On The Internet You Are Always A God

On The Internet Nobody Knows You Are A dog
On The Internet Nobody Knows You Are A Dog – Peter Steiner, The New Yorker. Wiki

Three stories I read yesterday, exhibiting a common theme. These aren’t wrapped together as a neat thread, but if you think about it a bit, perhaps they are related after all.

First, and the most newsworthy by far was Glenn Greenwald’s latest amazing story about our National Security apparatus. There are Power Point documents created instructing how to ruin an enemy’s online reputation. You should read his article if you read nothing else today, and this adjunct tale of this process in action:

One of the many pressing stories that remains to be told from the Snowden archive is how western intelligence agencies are attempting to manipulate and control online discourse with extreme tactics of deception and reputation-destruction. It’s time to tell a chunk of that story, complete with the relevant documents.

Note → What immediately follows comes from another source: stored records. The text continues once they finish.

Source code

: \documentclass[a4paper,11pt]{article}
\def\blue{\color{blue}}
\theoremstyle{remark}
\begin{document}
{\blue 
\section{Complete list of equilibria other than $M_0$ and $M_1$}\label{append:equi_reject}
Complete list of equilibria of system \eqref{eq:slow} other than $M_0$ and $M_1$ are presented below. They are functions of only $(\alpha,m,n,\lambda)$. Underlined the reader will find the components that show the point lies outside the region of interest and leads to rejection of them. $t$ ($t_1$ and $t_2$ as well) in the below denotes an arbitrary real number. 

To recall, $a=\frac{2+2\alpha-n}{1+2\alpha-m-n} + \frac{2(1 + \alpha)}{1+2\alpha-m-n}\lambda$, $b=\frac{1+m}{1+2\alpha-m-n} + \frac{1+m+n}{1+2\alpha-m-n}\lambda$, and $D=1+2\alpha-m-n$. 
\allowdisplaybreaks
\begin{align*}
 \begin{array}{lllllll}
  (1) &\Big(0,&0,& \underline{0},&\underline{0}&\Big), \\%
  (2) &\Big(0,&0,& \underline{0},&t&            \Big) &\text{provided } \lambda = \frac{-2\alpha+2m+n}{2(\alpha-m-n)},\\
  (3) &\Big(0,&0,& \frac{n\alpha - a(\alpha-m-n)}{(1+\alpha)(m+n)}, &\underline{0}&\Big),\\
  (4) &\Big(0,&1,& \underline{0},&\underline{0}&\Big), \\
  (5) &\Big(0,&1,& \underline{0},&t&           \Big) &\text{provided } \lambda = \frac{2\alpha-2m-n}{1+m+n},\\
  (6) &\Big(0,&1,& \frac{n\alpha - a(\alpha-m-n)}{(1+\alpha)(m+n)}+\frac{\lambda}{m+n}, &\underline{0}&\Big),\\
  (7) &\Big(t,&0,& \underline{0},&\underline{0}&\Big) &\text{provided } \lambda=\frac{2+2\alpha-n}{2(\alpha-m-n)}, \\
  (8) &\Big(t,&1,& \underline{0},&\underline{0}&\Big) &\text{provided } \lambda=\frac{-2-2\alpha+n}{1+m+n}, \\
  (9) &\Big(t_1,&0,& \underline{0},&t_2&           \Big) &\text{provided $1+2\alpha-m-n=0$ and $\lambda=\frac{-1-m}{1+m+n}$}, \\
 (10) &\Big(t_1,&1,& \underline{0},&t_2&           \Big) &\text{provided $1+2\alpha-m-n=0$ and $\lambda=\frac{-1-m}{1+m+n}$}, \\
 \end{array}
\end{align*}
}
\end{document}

Over the last several weeks, I worked with NBC News to publish a series of articles about “dirty trick” tactics used by GCHQ’s previously secret unit, JTRIG (Joint Threat Research Intelligence Group). These were based on four classified GCHQ documents presented to the NSA and the other three partners in the English-speaking “Five Eyes” alliance. Today, we at the Intercept are publishing another new JTRIG document, in full, entitled “The Art of Deception: Training for Online Covert Operations.”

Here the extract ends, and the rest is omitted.